━━━━━ INFORMATION PROVIDED ━━━━━
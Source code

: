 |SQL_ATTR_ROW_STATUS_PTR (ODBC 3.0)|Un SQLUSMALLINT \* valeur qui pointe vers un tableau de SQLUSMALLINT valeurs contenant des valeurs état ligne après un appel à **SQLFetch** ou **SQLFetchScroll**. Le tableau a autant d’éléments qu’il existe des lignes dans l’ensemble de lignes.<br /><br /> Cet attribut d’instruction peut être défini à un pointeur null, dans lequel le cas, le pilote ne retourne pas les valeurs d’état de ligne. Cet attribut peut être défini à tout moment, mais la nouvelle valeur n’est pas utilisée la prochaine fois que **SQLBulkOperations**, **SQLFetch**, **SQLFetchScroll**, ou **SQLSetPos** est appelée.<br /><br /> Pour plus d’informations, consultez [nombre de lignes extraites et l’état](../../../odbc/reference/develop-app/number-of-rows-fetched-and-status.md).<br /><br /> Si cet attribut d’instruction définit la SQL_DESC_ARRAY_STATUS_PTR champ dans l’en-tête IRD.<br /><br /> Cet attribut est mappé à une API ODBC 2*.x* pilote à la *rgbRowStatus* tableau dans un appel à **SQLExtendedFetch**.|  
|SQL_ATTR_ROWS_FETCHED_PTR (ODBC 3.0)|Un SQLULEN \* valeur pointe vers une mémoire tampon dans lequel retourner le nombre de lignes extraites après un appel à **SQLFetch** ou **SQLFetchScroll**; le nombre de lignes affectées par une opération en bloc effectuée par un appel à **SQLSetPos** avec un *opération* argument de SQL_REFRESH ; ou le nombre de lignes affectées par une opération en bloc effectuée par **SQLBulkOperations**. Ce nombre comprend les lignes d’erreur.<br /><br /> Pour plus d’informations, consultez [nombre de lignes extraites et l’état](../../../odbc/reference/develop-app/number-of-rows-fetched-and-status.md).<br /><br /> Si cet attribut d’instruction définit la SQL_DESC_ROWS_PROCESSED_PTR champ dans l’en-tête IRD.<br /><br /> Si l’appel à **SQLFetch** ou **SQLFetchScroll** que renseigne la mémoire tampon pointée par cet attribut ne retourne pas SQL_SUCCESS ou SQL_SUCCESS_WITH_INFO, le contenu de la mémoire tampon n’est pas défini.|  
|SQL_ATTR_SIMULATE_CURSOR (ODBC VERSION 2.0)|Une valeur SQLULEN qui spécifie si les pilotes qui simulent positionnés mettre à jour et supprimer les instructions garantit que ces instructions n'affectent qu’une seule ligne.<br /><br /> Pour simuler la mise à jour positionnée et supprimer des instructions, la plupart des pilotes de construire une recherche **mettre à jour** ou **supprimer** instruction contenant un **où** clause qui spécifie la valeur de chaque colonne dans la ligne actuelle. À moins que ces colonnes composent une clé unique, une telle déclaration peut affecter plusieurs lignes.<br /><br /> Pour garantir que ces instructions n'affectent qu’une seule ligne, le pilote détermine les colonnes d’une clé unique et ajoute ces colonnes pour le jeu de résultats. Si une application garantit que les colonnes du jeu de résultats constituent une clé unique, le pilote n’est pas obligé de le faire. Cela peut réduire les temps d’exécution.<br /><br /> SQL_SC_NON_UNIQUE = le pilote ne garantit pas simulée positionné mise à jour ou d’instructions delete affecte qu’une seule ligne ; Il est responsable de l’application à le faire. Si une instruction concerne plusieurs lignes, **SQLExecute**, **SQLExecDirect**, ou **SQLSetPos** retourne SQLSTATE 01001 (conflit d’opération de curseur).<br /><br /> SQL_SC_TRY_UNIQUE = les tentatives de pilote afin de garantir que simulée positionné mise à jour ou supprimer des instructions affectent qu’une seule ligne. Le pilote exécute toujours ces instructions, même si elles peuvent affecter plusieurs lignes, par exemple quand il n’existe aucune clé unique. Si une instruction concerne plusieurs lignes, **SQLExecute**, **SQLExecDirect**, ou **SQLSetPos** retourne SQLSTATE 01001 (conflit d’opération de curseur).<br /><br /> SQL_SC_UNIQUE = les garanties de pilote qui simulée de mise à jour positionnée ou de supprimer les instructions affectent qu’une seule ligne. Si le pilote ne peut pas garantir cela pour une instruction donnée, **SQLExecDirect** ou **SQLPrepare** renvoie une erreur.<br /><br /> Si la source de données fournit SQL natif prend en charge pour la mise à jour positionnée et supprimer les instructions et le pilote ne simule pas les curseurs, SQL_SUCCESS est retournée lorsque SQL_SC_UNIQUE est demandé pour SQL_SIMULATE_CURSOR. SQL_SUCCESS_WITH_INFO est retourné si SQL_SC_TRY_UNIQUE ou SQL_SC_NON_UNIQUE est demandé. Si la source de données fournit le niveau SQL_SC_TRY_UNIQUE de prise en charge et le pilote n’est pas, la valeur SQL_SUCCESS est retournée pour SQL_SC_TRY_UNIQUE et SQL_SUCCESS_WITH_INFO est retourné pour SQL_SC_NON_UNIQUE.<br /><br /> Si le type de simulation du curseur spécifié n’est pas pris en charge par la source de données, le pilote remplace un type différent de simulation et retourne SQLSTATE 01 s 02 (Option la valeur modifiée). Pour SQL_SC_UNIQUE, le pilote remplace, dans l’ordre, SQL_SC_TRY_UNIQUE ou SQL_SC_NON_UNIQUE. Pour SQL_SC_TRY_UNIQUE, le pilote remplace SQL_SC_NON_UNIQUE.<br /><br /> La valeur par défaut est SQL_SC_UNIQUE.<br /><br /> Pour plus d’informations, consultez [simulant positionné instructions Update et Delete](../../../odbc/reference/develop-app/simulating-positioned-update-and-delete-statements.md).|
━━━━━
━━━━━ INFORMATION PROVIDED ━━━━━
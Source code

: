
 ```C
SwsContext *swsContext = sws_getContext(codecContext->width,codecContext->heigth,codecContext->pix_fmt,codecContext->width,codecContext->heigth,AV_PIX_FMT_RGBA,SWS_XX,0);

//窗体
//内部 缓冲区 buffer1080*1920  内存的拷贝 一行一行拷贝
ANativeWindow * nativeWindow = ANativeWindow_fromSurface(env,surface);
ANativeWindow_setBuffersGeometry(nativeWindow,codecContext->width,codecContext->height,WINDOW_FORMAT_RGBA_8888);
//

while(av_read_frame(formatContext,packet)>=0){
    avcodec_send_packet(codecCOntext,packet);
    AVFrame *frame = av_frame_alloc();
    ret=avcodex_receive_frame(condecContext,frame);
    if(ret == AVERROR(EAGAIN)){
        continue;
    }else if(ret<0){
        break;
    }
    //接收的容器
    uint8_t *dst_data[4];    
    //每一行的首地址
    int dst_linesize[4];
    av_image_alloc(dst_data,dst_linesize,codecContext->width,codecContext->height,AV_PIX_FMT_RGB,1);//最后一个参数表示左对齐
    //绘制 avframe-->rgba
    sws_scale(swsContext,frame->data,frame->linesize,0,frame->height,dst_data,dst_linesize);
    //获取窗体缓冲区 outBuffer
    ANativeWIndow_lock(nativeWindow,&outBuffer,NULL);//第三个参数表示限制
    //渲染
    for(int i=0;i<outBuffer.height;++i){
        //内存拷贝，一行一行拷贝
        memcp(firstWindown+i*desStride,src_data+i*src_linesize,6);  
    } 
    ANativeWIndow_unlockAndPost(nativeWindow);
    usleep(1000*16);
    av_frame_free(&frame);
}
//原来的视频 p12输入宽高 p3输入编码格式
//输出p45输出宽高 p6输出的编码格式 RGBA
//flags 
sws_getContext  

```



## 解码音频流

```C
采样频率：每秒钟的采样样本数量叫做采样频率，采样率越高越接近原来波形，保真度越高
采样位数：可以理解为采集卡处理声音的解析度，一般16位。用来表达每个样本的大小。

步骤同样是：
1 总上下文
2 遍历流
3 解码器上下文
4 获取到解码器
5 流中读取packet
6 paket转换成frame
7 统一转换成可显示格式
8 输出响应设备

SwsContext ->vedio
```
━━━━━
TASK TO COMPLETE:
Whenever the word "nativeWindow" turns up in a line of the listing above, copy the line.

RESULT OF THIS EXERCISE:
ANativeWindow * nativeWindow = ANativeWindow_fromSurface(env,surface);
ANativeWindow_setBuffersGeometry(nativeWindow,codecContext->width,codecContext->height,WINDOW_FORMAT_RGBA_8888);
    ANativeWIndow_lock(nativeWindow,&outBuffer,NULL);//第三个参数表示限制
    ANativeWIndow_unlockAndPost(nativeWindow);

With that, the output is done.